L’année 2025 est une année marquante pour les Missionnaires d’Afrique, qui fêtent le bicentenaire de la naissance du cardinal Lavigerie. De nombreuses festivités sont prévues à travers toutes les provinces du monde et à Marseille en particulier. L’occasion de se rappeler que des centaines de Pères blancs ont pris le bateau depuis Marseille pour se rendre en Algérie ou en Afrique accomplir leur « mission ». Et la relève est là : Vénuste est actuellement en stage à Marseille.
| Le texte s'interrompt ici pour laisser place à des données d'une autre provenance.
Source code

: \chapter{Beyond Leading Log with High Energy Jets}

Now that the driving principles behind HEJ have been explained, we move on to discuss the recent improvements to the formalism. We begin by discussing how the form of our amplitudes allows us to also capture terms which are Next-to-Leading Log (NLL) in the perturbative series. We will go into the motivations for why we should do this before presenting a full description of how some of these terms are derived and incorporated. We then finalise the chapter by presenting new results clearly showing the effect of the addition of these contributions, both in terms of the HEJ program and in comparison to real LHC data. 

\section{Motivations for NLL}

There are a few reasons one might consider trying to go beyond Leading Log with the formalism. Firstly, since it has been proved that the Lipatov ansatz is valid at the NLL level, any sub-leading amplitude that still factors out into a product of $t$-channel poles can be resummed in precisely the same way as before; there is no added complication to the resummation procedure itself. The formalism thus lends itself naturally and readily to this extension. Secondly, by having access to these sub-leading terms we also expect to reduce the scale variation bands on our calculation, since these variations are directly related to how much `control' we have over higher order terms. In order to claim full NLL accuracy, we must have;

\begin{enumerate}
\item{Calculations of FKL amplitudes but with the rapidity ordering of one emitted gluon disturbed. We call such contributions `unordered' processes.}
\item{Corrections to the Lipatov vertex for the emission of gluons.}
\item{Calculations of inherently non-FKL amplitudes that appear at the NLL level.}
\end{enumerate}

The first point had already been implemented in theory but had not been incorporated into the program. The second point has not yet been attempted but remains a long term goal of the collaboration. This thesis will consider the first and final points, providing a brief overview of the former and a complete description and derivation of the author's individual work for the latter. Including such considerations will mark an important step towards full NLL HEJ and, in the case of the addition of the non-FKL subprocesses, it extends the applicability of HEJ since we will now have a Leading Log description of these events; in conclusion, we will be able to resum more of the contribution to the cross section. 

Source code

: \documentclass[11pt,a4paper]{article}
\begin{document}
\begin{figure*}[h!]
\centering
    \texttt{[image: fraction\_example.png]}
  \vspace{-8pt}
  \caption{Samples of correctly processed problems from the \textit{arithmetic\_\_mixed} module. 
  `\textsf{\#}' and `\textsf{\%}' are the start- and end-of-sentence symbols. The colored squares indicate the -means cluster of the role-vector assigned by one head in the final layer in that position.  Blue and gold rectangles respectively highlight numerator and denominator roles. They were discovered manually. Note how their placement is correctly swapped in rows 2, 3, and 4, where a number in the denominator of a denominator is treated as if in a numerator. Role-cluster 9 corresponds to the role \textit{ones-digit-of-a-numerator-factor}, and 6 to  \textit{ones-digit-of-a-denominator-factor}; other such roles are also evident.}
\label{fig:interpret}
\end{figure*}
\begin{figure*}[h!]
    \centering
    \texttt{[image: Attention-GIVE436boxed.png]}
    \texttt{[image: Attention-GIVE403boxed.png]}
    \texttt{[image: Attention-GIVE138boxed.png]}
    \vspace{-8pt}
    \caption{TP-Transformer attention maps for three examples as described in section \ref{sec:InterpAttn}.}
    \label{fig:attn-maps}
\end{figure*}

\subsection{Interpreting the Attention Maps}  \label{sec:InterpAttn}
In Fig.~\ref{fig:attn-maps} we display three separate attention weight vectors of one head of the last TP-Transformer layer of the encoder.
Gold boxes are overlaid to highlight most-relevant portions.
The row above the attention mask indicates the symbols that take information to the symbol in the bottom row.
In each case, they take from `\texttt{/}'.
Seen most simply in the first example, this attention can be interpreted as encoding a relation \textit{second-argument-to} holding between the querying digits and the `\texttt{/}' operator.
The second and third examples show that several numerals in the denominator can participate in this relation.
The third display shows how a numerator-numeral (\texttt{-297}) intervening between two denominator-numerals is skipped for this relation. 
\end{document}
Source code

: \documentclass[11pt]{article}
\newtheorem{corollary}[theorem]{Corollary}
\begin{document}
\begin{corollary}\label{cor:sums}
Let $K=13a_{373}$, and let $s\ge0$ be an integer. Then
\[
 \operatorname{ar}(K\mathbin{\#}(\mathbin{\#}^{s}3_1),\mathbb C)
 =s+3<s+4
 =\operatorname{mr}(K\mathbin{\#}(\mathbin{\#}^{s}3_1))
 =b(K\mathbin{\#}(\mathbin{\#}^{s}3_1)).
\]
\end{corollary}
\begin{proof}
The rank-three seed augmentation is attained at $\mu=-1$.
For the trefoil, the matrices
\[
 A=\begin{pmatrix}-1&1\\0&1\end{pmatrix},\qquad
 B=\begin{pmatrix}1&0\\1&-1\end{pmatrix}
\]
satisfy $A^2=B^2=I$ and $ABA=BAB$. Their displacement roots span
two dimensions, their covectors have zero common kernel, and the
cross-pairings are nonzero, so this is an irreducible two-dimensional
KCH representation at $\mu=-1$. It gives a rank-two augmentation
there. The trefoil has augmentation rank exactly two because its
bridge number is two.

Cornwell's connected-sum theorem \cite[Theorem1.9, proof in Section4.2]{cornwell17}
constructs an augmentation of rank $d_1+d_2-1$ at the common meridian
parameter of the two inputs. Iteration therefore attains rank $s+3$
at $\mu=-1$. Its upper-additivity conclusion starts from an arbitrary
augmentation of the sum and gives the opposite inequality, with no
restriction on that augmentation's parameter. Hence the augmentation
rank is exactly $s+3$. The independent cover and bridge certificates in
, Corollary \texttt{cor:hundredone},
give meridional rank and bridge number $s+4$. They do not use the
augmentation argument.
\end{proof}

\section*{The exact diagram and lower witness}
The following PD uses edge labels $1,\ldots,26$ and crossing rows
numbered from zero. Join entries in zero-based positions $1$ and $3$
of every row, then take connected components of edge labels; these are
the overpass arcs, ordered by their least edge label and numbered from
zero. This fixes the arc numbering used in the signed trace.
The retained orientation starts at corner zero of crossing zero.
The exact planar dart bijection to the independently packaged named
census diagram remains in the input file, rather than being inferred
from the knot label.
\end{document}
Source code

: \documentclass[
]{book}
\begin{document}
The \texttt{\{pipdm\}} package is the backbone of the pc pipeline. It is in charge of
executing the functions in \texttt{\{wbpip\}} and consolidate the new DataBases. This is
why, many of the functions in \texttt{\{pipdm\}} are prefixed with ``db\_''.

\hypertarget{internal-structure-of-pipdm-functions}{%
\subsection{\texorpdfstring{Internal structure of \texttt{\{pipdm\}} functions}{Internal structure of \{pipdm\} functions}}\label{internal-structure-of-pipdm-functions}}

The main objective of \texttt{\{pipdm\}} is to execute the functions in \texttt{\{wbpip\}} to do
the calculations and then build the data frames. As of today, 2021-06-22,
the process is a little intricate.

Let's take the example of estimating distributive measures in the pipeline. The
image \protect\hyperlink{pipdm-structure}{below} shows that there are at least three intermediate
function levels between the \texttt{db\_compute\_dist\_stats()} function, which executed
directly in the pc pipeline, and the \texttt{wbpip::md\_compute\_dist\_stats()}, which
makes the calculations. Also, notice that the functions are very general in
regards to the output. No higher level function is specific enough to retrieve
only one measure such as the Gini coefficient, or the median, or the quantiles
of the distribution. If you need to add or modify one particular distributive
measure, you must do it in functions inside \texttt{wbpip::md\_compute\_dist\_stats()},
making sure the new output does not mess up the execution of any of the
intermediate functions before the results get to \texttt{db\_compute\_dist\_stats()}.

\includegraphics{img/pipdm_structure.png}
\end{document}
Il fait partie des 475 jeunes qui, dans le monde entier, sont en formation pour devenir « père blanc ». Une formation qui dure 11 ans et passe par quatre étapes clés : trois ans de philosophie, un an de noviciat, deux ans de stage apostolique et quatre ans de théologie. Vénuste a choisi les Pères blancs car, au Rwanda, il a été témoin de leurs actes de charité. « Ce sont eux qui sont arrivés en premier pour nous annoncer le Christ. Leur charisme a vraiment rejoint mon cœur et m’a donné envie de devenir prêtre, notamment pour annoncer l’Évangile aux plus démunis. 

SL

Crédit communauté des Pères Blancs de Marseille

Célébration du bicentenaire de la naissance du Cardinal Charles Lavigerie : les dates à retenir :

  • Jeudi 8 mai 2025 à 7h25 à Notre-Dame-de-la-Garde, messe en l’honneur des 19 martyrs d’Algérie dont quatre Pères Blancs retransmise en direct sur KTO.
  • Du lundi 2 au samedi 7 juin 2025 à 7h25 (excepté le 3 juin), messes à Notre-Dame-de-la-Garde présidées par un Père Blanc et retransmises en direct sur KTO.
  • Mardi 3 juin à 9h, messe d’action de grâces des Pères Blancs et Sœurs Blanches, à Notre-Dame-de-la-Garde, à l’occasion de la fête des martyrs de l’Ouganda.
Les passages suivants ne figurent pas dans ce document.